[Entries supplied]
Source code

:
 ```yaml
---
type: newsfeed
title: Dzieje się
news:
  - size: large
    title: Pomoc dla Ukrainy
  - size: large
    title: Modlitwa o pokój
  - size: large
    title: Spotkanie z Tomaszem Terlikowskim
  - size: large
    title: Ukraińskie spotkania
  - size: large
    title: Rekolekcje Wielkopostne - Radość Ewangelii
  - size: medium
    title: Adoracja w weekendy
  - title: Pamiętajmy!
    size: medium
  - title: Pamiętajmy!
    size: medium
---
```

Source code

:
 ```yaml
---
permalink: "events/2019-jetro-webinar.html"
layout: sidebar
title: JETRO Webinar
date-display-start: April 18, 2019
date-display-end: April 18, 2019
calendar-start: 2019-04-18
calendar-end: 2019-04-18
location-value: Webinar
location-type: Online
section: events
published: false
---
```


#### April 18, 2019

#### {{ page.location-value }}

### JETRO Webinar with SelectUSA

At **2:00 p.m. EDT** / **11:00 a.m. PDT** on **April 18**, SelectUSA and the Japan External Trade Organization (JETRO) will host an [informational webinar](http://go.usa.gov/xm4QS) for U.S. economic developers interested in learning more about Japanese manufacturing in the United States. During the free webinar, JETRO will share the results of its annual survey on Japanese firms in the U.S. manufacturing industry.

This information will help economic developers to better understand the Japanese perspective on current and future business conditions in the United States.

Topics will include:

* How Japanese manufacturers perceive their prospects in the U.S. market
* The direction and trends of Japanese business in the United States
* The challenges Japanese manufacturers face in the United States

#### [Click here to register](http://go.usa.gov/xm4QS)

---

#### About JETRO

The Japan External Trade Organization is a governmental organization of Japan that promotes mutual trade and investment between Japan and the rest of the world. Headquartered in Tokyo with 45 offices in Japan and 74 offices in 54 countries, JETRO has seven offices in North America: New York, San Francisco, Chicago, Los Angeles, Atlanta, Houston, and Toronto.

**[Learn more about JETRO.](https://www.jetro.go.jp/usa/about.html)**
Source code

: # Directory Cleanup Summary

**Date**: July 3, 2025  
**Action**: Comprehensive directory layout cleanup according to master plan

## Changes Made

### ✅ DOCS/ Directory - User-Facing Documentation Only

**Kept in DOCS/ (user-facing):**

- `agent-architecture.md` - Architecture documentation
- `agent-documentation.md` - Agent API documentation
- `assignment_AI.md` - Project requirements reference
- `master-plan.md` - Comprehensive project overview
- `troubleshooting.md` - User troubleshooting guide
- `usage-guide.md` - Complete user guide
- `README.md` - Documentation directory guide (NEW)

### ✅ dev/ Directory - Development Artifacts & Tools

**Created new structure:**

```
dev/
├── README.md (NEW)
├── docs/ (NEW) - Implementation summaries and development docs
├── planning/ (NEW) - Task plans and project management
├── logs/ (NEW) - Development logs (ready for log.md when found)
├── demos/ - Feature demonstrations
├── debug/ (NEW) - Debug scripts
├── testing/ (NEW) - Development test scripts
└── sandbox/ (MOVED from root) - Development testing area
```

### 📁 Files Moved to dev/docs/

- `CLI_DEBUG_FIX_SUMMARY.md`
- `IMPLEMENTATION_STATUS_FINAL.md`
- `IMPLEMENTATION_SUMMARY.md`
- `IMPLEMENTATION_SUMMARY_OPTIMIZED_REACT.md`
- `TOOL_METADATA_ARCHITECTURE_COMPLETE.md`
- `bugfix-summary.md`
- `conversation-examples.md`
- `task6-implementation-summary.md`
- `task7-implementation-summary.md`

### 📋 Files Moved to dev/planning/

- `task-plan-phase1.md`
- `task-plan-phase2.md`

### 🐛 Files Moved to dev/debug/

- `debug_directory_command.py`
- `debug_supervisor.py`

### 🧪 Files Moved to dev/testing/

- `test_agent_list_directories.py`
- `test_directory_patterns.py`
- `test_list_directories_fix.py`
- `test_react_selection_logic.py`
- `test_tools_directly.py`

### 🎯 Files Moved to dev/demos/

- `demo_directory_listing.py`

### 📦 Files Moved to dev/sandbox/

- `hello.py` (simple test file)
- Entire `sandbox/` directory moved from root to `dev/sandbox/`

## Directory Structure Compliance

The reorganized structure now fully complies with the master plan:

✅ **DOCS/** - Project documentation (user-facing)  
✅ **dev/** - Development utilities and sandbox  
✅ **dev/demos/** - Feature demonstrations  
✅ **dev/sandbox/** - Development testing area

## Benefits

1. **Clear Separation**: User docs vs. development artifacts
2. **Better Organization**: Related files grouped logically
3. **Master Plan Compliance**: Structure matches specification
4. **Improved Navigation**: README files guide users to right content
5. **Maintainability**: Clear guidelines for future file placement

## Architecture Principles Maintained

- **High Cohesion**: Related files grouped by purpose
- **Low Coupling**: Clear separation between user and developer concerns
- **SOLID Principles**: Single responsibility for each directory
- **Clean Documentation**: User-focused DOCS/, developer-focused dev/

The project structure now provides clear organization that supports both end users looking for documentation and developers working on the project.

[Activity]
The full listing above should be reproduced exactly.

[Solution]
Source code

:
 ```yaml
---
type: newsfeed
title: Dzieje się
news:
  - size: large
    title: Pomoc dla Ukrainy
  - size: large
    title: Modlitwa o pokój
  - size: large
    title: Spotkanie z Tomaszem Terlikowskim
  - size: large
    title: Ukraińskie spotkania
  - size: large
    title: Rekolekcje Wielkopostne - Radość Ewangelii
  - size: medium
    title: Adoracja w weekendy
  - title: Pamiętajmy!
    size: medium
  - title: Pamiętajmy!
    size: medium
---
```

Source code

:
 ```yaml
---
permalink: "events/2019-jetro-webinar.html"
layout: sidebar
title: JETRO Webinar
date-display-start: April 18, 2019
date-display-end: April 18, 2019
calendar-start: 2019-04-18
calendar-end: 2019-04-18
location-value: Webinar
location-type: Online
section: events
published: false
---
```


#### April 18, 2019

#### {{ page.location-value }}

### JETRO Webinar with SelectUSA

At **2:00 p.m. EDT** / **11:00 a.m. PDT** on **April 18**, SelectUSA and the Japan External Trade Organization (JETRO) will host an [informational webinar](http://go.usa.gov/xm4QS) for U.S. economic developers interested in learning more about Japanese manufacturing in the United States. During the free webinar, JETRO will share the results of its annual survey on Japanese firms in the U.S. manufacturing industry.

This information will help economic developers to better understand the Japanese perspective on current and future business conditions in the United States.

Topics will include:

* How Japanese manufacturers perceive their prospects in the U.S. market
* The direction and trends of Japanese business in the United States
* The challenges Japanese manufacturers face in the United States

#### [Click here to register](http://go.usa.gov/xm4QS)

---

#### About JETRO

The Japan External Trade Organization is a governmental organization of Japan that promotes mutual trade and investment between Japan and the rest of the world. Headquartered in Tokyo with 45 offices in Japan and 74 offices in 54 countries, JETRO has seven offices in North America: New York, San Francisco, Chicago, Los Angeles, Atlanta, Houston, and Toronto.

**[Learn more about JETRO.](https://www.jetro.go.jp/usa/about.html)**
Source code

: # Directory Cleanup Summary

**Date**: July 3, 2025  
**Action**: Comprehensive directory layout cleanup according to master plan

## Changes Made

### ✅ DOCS/ Directory - User-Facing Documentation Only

**Kept in DOCS/ (user-facing):**

- `agent-architecture.md` - Architecture documentation
- `agent-documentation.md` - Agent API documentation
- `assignment_AI.md` - Project requirements reference
- `master-plan.md` - Comprehensive project overview
- `troubleshooting.md` - User troubleshooting guide
- `usage-guide.md` - Complete user guide
- `README.md` - Documentation directory guide (NEW)

### ✅ dev/ Directory - Development Artifacts & Tools

**Created new structure:**

```
dev/
├── README.md (NEW)
├── docs/ (NEW) - Implementation summaries and development docs
├── planning/ (NEW) - Task plans and project management
├── logs/ (NEW) - Development logs (ready for log.md when found)
├── demos/ - Feature demonstrations
├── debug/ (NEW) - Debug scripts
├── testing/ (NEW) - Development test scripts
└── sandbox/ (MOVED from root) - Development testing area
```

### 📁 Files Moved to dev/docs/

- `CLI_DEBUG_FIX_SUMMARY.md`
- `IMPLEMENTATION_STATUS_FINAL.md`
- `IMPLEMENTATION_SUMMARY.md`
- `IMPLEMENTATION_SUMMARY_OPTIMIZED_REACT.md`
- `TOOL_METADATA_ARCHITECTURE_COMPLETE.md`
- `bugfix-summary.md`
- `conversation-examples.md`
- `task6-implementation-summary.md`
- `task7-implementation-summary.md`

### 📋 Files Moved to dev/planning/

- `task-plan-phase1.md`
- `task-plan-phase2.md`

### 🐛 Files Moved to dev/debug/

- `debug_directory_command.py`
- `debug_supervisor.py`

### 🧪 Files Moved to dev/testing/

- `test_agent_list_directories.py`
- `test_directory_patterns.py`
- `test_list_directories_fix.py`
- `test_react_selection_logic.py`
- `test_tools_directly.py`

### 🎯 Files Moved to dev/demos/

- `demo_directory_listing.py`

### 📦 Files Moved to dev/sandbox/

- `hello.py` (simple test file)
- Entire `sandbox/` directory moved from root to `dev/sandbox/`

## Directory Structure Compliance

The reorganized structure now fully complies with the master plan:

✅ **DOCS/** - Project documentation (user-facing)  
✅ **dev/** - Development utilities and sandbox  
✅ **dev/demos/** - Feature demonstrations  
✅ **dev/sandbox/** - Development testing area

## Benefits

1. **Clear Separation**: User docs vs. development artifacts
2. **Better Organization**: Related files grouped logically
3. **Master Plan Compliance**: Structure matches specification
4. **Improved Navigation**: README files guide users to right content
5. **Maintainability**: Clear guidelines for future file placement

## Architecture Principles Maintained

- **High Cohesion**: Related files grouped by purpose
- **Low Coupling**: Clear separation between user and developer concerns
- **SOLID Principles**: Single responsibility for each directory
- **Clean Documentation**: User-focused DOCS/, developer-focused dev/

The project structure now provides clear organization that supports both end users looking for documentation and developers working on the project.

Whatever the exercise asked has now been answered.